== Exercise ==
Restate word for word the lines of the entries below, starting with the line that holds "Mean Length of Global Keypoints: 5777.4" and ending with the line that holds "Now lets add", and no others.

== Data for the task ==
= = = = = = =

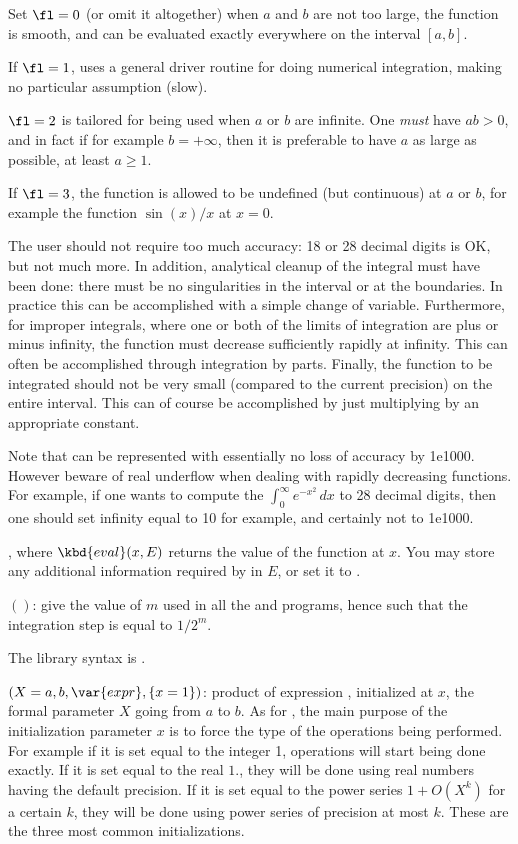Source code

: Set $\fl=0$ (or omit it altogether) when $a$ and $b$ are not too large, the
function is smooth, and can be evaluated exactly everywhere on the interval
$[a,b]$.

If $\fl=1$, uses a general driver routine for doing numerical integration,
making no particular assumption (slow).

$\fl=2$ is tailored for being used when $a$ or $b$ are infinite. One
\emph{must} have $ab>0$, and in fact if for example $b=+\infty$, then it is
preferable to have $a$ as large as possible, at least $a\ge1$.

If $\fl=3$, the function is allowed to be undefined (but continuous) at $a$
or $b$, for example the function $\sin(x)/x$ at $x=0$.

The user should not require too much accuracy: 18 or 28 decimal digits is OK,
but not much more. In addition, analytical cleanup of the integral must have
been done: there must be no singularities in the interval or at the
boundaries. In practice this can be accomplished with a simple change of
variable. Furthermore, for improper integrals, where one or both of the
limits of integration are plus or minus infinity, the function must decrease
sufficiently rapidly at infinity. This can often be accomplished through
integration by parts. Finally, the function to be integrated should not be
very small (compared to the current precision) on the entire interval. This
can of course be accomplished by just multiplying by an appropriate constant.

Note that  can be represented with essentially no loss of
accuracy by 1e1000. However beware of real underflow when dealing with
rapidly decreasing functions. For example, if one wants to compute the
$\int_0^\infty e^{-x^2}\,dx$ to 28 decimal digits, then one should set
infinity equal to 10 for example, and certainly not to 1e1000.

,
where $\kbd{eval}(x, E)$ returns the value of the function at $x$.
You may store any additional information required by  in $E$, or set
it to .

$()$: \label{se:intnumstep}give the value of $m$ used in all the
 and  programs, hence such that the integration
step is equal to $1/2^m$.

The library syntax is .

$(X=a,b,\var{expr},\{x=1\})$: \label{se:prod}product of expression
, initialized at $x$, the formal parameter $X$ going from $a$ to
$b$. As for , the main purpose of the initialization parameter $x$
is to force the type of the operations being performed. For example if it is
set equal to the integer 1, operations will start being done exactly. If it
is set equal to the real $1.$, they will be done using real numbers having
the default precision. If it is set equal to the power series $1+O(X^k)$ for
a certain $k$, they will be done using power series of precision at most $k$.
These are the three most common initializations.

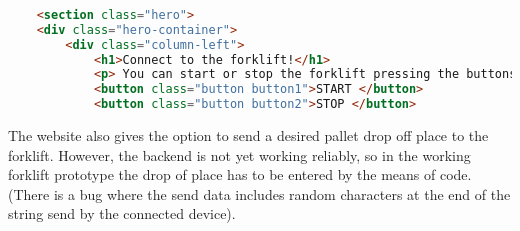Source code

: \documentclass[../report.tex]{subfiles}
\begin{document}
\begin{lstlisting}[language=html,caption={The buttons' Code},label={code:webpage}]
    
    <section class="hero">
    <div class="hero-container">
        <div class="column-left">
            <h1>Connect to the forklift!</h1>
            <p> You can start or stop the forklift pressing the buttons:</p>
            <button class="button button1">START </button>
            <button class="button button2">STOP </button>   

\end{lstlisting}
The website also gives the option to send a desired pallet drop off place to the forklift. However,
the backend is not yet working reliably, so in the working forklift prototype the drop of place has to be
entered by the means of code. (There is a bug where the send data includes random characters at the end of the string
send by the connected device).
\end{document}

= = = = = = =

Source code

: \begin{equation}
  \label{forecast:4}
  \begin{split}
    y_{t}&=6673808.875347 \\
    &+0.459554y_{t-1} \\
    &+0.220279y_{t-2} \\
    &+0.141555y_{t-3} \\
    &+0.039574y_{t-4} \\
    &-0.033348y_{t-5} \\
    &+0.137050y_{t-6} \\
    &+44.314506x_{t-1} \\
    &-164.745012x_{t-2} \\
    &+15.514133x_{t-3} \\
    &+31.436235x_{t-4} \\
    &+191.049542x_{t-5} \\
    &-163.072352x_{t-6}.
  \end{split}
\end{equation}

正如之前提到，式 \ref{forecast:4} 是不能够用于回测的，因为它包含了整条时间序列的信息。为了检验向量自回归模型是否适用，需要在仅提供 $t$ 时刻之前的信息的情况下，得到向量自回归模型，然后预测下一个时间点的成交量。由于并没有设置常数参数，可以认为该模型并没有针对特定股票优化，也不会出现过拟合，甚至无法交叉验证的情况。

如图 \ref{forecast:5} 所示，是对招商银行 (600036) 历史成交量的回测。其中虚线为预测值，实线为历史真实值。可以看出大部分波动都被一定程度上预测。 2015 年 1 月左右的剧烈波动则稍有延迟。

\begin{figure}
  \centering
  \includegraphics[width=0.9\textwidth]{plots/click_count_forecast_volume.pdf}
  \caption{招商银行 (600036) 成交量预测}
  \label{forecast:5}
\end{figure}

= = = = = = =

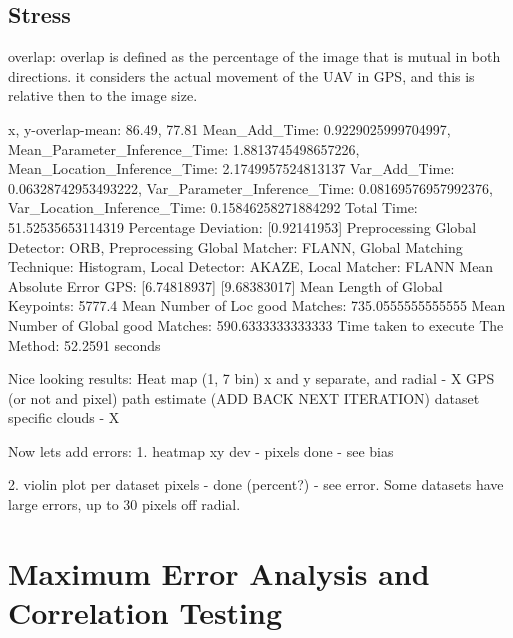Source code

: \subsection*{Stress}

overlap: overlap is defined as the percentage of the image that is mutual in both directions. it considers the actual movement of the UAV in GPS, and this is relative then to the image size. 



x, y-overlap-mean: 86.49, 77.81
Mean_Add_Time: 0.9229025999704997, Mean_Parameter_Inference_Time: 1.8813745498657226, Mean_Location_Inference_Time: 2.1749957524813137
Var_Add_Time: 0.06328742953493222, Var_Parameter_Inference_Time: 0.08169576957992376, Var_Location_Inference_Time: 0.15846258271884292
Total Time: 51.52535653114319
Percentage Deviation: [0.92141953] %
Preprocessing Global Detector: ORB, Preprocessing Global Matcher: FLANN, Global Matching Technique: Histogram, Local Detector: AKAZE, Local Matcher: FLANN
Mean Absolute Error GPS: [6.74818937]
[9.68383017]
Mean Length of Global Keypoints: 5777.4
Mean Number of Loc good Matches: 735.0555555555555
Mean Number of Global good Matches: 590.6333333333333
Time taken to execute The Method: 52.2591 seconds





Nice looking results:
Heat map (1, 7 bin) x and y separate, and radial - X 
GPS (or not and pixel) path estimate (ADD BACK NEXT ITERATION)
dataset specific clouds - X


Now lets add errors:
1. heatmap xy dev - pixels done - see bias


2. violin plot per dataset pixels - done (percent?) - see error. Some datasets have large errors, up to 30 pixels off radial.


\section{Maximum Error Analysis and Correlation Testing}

= = = = = = =

== Result of the exercise ==
Mean Length of Global Keypoints: 5777.4
Mean Number of Loc good Matches: 735.0555555555555
Mean Number of Global good Matches: 590.6333333333333
Time taken to execute The Method: 52.2591 seconds





Nice looking results:
Heat map (1, 7 bin) x and y separate, and radial - X 
GPS (or not and pixel) path estimate (ADD BACK NEXT ITERATION)
dataset specific clouds - X


Now lets add errors:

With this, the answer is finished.